Gone are the days of GOP nominees chiding Democrats for government giveaways. Gone too are the honest liberals unafraid to say the middle class must sacrifice to redistribute to the poor.
Neither Ronald Reagan nor Paul Ryan, for that matter, would recognize the 2024 GOP platform as their ideological successor. The remaining conservative hope, a flame kindled by a too-thin band of think tank economists and columnists far removed from electoral reality, is this: With interest payments on our $35 trillion national debt now the largest single federal budget item, eventually all this free stuff will look expensive.
On the Democratic side, skeptics might assume Harris’s populism is a pose, that she’ll settle into the Obama-ism pattern of delegating the dirty work of an all-powerful state to compliant private oligopolies, forgetting her campaign pitchforks as soon as they become expendable. But the reach for populism in her time of electoral necessity is telling.

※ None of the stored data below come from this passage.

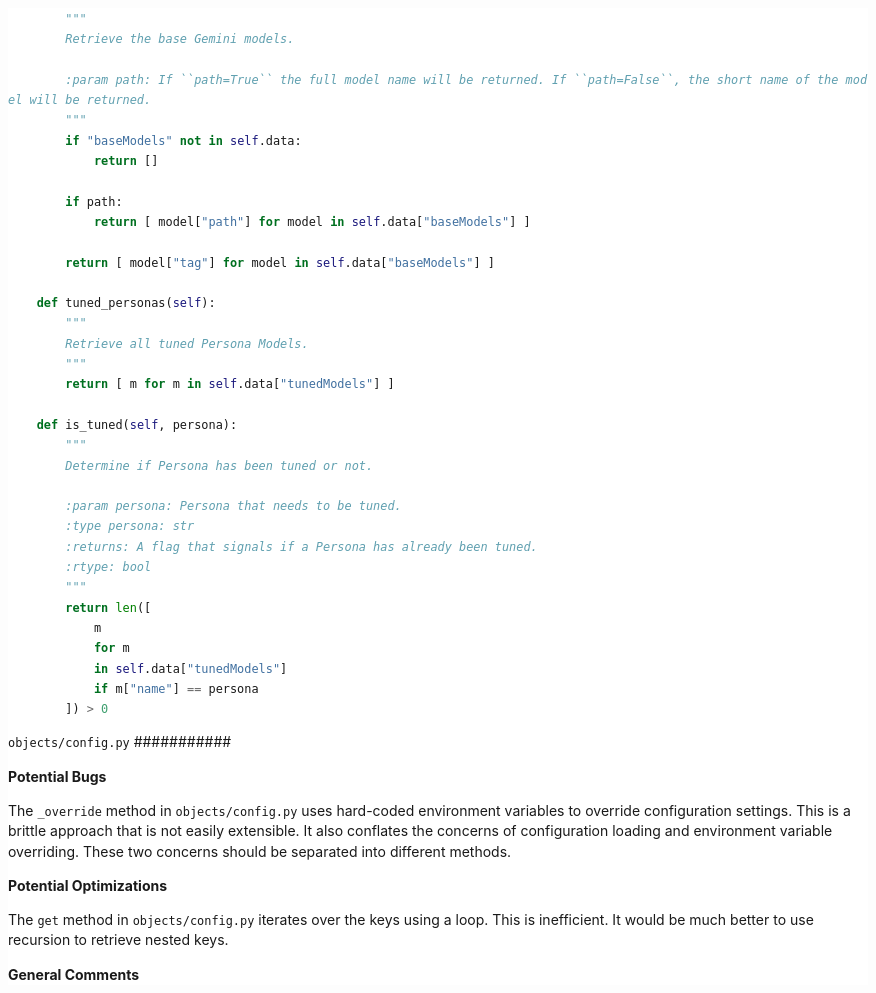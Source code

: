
 ```python
        """
        Retrieve the base Gemini models. 

        :param path: If ``path=True`` the full model name will be returned. If ``path=False``, the short name of the model will be returned.
        """
        if "baseModels" not in self.data:
            return []
        
        if path:
            return [ model["path"] for model in self.data["baseModels"] ]
        
        return [ model["tag"] for model in self.data["baseModels"] ]
    
    def tuned_personas(self):
        """
        Retrieve all tuned Persona Models.
        """
        return [ m for m in self.data["tunedModels"] ]

    def is_tuned(self, persona):
        """
        Determine if Persona has been tuned or not.
        
        :param persona: Persona that needs to be tuned.
        :type persona: str
        :returns: A flag that signals if a Persona has already been tuned.
        :rtype: bool
        """
        return len([ 
            m 
            for m 
            in self.data["tunedModels"] 
            if m["name"] == persona 
        ]) > 0
```

`objects/config.py`
###########

**Potential Bugs**

The `_override` method in `objects/config.py` uses hard-coded environment variables to override configuration settings. This is a brittle approach that is not easily extensible. It also conflates the concerns of configuration loading and environment variable overriding. These two concerns should be separated into different methods.

**Potential Optimizations**

The `get` method in `objects/config.py` iterates over the keys using a loop. This is inefficient. It would be much better to use recursion to retrieve nested keys. 

**General Comments**
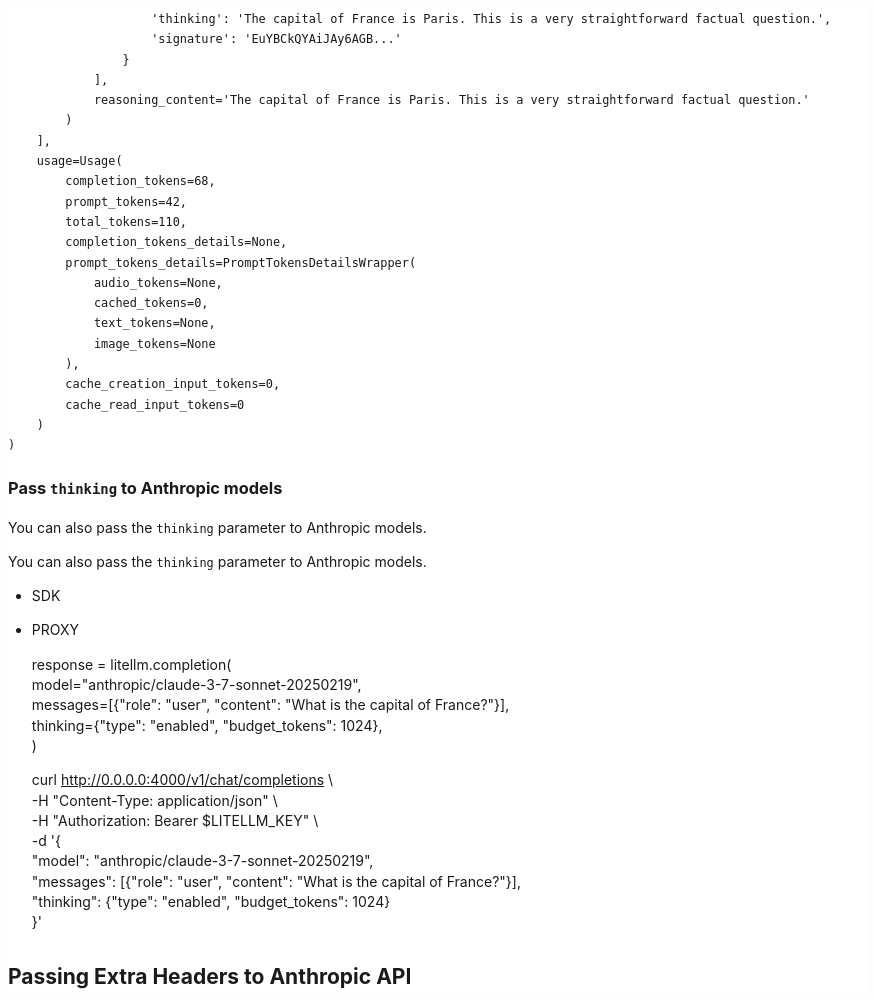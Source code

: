                         'thinking': 'The capital of France is Paris. This is a very straightforward factual question.',  
                        'signature': 'EuYBCkQYAiJAy6AGB...'  
                    }  
                ],  
                reasoning_content='The capital of France is Paris. This is a very straightforward factual question.'  
            )  
        ],  
        usage=Usage(  
            completion_tokens=68,  
            prompt_tokens=42,  
            total_tokens=110,  
            completion_tokens_details=None,  
            prompt_tokens_details=PromptTokensDetailsWrapper(  
                audio_tokens=None,  
                cached_tokens=0,  
                text_tokens=None,  
                image_tokens=None  
            ),  
            cache_creation_input_tokens=0,  
            cache_read_input_tokens=0  
        )  
    )  
    

### Pass `thinking` to Anthropic models​

You can also pass the `thinking` parameter to Anthropic models.

You can also pass the `thinking` parameter to Anthropic models.

  * SDK
  * PROXY

    
    
    response = litellm.completion(  
      model="anthropic/claude-3-7-sonnet-20250219",  
      messages=[{"role": "user", "content": "What is the capital of France?"}],  
      thinking={"type": "enabled", "budget_tokens": 1024},  
    )  
    
    
    
    curl http://0.0.0.0:4000/v1/chat/completions \  
      -H "Content-Type: application/json" \  
      -H "Authorization: Bearer $LITELLM_KEY" \  
      -d '{  
        "model": "anthropic/claude-3-7-sonnet-20250219",  
        "messages": [{"role": "user", "content": "What is the capital of France?"}],  
        "thinking": {"type": "enabled", "budget_tokens": 1024}  
      }'  
    

## **Passing Extra Headers to Anthropic API**​
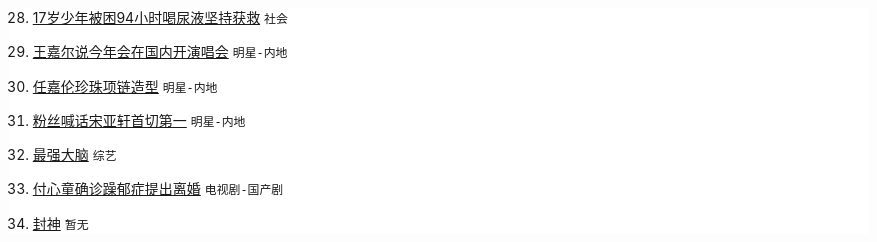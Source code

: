 28. [17岁少年被困94小时喝尿液坚持获救](https://m.weibo.cn/search?containerid=100103type%3D1%26t%3D10%26q%3D%2317%E5%B2%81%E5%B0%91%E5%B9%B4%E8%A2%AB%E5%9B%B094%E5%B0%8F%E6%97%B6%E5%96%9D%E5%B0%BF%E6%B6%B2%E5%9D%9A%E6%8C%81%E8%8E%B7%E6%95%91%23&stream_entry_id=31&isnewpage=1&extparam=seat%3D1%26dgr%3D0%26filter_type%3Drealtimehot%26lcate%3D5001%26flag%3D0%26q%3D%252317%25E5%25B2%2581%25E5%25B0%2591%25E5%25B9%25B4%25E8%25A2%25AB%25E5%259B%25B094%25E5%25B0%258F%25E6%2597%25B6%25E5%2596%259D%25E5%25B0%25BF%25E6%25B6%25B2%25E5%259D%259A%25E6%258C%2581%25E8%258E%25B7%25E6%2595%2591%2523%26c_type%3D31%26stream_entry_id%3D31%26cate%3D5001%26realpos%3D25%26pos%3D26%26band_rank%3D25%26display_time%3D1676042785%26pre_seqid%3D1676042785366019358296&luicode=10000011&lfid=106003type%3D25%26t%3D3%26disable_hot%3D1%26filter_type%3Drealtimehot) `社会` 

29. [王嘉尔说今年会在国内开演唱会](https://m.weibo.cn/search?containerid=100103type%3D1%26t%3D10%26q%3D%23%E7%8E%8B%E5%98%89%E5%B0%94%E8%AF%B4%E4%BB%8A%E5%B9%B4%E4%BC%9A%E5%9C%A8%E5%9B%BD%E5%86%85%E5%BC%80%E6%BC%94%E5%94%B1%E4%BC%9A%23&stream_entry_id=31&isnewpage=1&extparam=seat%3D1%26dgr%3D0%26filter_type%3Drealtimehot%26lcate%3D5001%26flag%3D1%26q%3D%2523%25E7%258E%258B%25E5%2598%2589%25E5%25B0%2594%25E8%25AF%25B4%25E4%25BB%258A%25E5%25B9%25B4%25E4%25BC%259A%25E5%259C%25A8%25E5%259B%25BD%25E5%2586%2585%25E5%25BC%2580%25E6%25BC%2594%25E5%2594%25B1%25E4%25BC%259A%2523%26c_type%3D31%26stream_entry_id%3D31%26cate%3D5001%26realpos%3D26%26pos%3D27%26band_rank%3D26%26display_time%3D1676042785%26pre_seqid%3D1676042785366019358296&luicode=10000011&lfid=106003type%3D25%26t%3D3%26disable_hot%3D1%26filter_type%3Drealtimehot) `明星-内地` 

30. [任嘉伦珍珠项链造型](https://m.weibo.cn/search?containerid=100103type%3D1%26t%3D10%26q%3D%23%E4%BB%BB%E5%98%89%E4%BC%A6%E7%8F%8D%E7%8F%A0%E9%A1%B9%E9%93%BE%E9%80%A0%E5%9E%8B%23&stream_entry_id=31&isnewpage=1&extparam=seat%3D1%26dgr%3D0%26filter_type%3Drealtimehot%26lcate%3D5001%26flag%3D1%26q%3D%2523%25E4%25BB%25BB%25E5%2598%2589%25E4%25BC%25A6%25E7%258F%258D%25E7%258F%25A0%25E9%25A1%25B9%25E9%2593%25BE%25E9%2580%25A0%25E5%259E%258B%2523%26c_type%3D31%26stream_entry_id%3D31%26cate%3D5001%26realpos%3D27%26pos%3D28%26band_rank%3D27%26display_time%3D1676042785%26pre_seqid%3D1676042785366019358296&luicode=10000011&lfid=106003type%3D25%26t%3D3%26disable_hot%3D1%26filter_type%3Drealtimehot) `明星-内地` 

31. [粉丝喊话宋亚轩首切第一](https://m.weibo.cn/search?containerid=100103type%3D1%26t%3D10%26q%3D%23%E7%B2%89%E4%B8%9D%E5%96%8A%E8%AF%9D%E5%AE%8B%E4%BA%9A%E8%BD%A9%E9%A6%96%E5%88%87%E7%AC%AC%E4%B8%80%23&stream_entry_id=31&isnewpage=1&extparam=seat%3D1%26dgr%3D0%26filter_type%3Drealtimehot%26lcate%3D5001%26flag%3D1%26q%3D%2523%25E7%25B2%2589%25E4%25B8%259D%25E5%2596%258A%25E8%25AF%259D%25E5%25AE%258B%25E4%25BA%259A%25E8%25BD%25A9%25E9%25A6%2596%25E5%2588%2587%25E7%25AC%25AC%25E4%25B8%2580%2523%26c_type%3D31%26stream_entry_id%3D31%26cate%3D5001%26realpos%3D28%26pos%3D29%26band_rank%3D28%26display_time%3D1676042785%26pre_seqid%3D1676042785366019358296&luicode=10000011&lfid=106003type%3D25%26t%3D3%26disable_hot%3D1%26filter_type%3Drealtimehot) `明星-内地` 

32. [最强大脑](https://m.weibo.cn/search?containerid=100103type%3D1%26t%3D10%26q%3D%E6%9C%80%E5%BC%BA%E5%A4%A7%E8%84%91&stream_entry_id=31&isnewpage=1&extparam=seat%3D1%26dgr%3D0%26filter_type%3Drealtimehot%26lcate%3D5001%26flag%3D1%26q%3D%25E6%259C%2580%25E5%25BC%25BA%25E5%25A4%25A7%25E8%2584%2591%26c_type%3D31%26stream_entry_id%3D31%26cate%3D5001%26realpos%3D29%26pos%3D30%26band_rank%3D29%26display_time%3D1676042785%26pre_seqid%3D1676042785366019358296&luicode=10000011&lfid=106003type%3D25%26t%3D3%26disable_hot%3D1%26filter_type%3Drealtimehot) `综艺` 

33. [付心童确诊躁郁症提出离婚](https://m.weibo.cn/search?containerid=100103type%3D1%26t%3D10%26q%3D%23%E4%BB%98%E5%BF%83%E7%AB%A5%E7%A1%AE%E8%AF%8A%E8%BA%81%E9%83%81%E7%97%87%E6%8F%90%E5%87%BA%E7%A6%BB%E5%A9%9A%23&stream_entry_id=31&isnewpage=1&extparam=seat%3D1%26dgr%3D0%26filter_type%3Drealtimehot%26lcate%3D5001%26flag%3D0%26q%3D%2523%25E4%25BB%2598%25E5%25BF%2583%25E7%25AB%25A5%25E7%25A1%25AE%25E8%25AF%258A%25E8%25BA%2581%25E9%2583%2581%25E7%2597%2587%25E6%258F%2590%25E5%2587%25BA%25E7%25A6%25BB%25E5%25A9%259A%2523%26c_type%3D31%26stream_entry_id%3D31%26cate%3D5001%26realpos%3D30%26pos%3D31%26band_rank%3D30%26display_time%3D1676042785%26pre_seqid%3D1676042785366019358296&luicode=10000011&lfid=106003type%3D25%26t%3D3%26disable_hot%3D1%26filter_type%3Drealtimehot) `电视剧-国产剧` 

34. [封神](https://m.weibo.cn/search?containerid=100103type%3D1%26t%3D10%26q%3D%E5%B0%81%E7%A5%9E&stream_entry_id=31&isnewpage=1&extparam=seat%3D1%26dgr%3D0%26filter_type%3Drealtimehot%26lcate%3D5001%26flag%3D0%26q%3D%25E5%25B0%2581%25E7%25A5%259E%26c_type%3D31%26stream_entry_id%3D31%26cate%3D5001%26realpos%3D31%26pos%3D32%26band_rank%3D31%26display_time%3D1676042785%26pre_seqid%3D1676042785366019358296&luicode=10000011&lfid=106003type%3D25%26t%3D3%26disable_hot%3D1%26filter_type%3Drealtimehot) `暂无`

Populism’s fault is that it is not an ideology at all. It can pull the elastic in stale philosophies and yank them into a politically workable alignment, but that’s all. Populism’s strength is that it’s the only energy historically proven capable of levering that tectonic. In a world with unlimited access to information un-curated by political brahmins, the barrier to populist outbreaks now is low. The rise and durability of Trump and European populists like Italy’s Giorgia Meloni is owed partly to the turbo charge only social media provides.
Trump, and to an extent Harris, are both just transition figures. The generation of leaders coming after them will tell us which party has reconciled its beating heart to populism’s adrenal gland for the long term. Conservatives and liberals may be in a race to meld with populism without becoming disfigured by it. But for this election, we know that both sides have decided it’s populism, more than either party, that will win.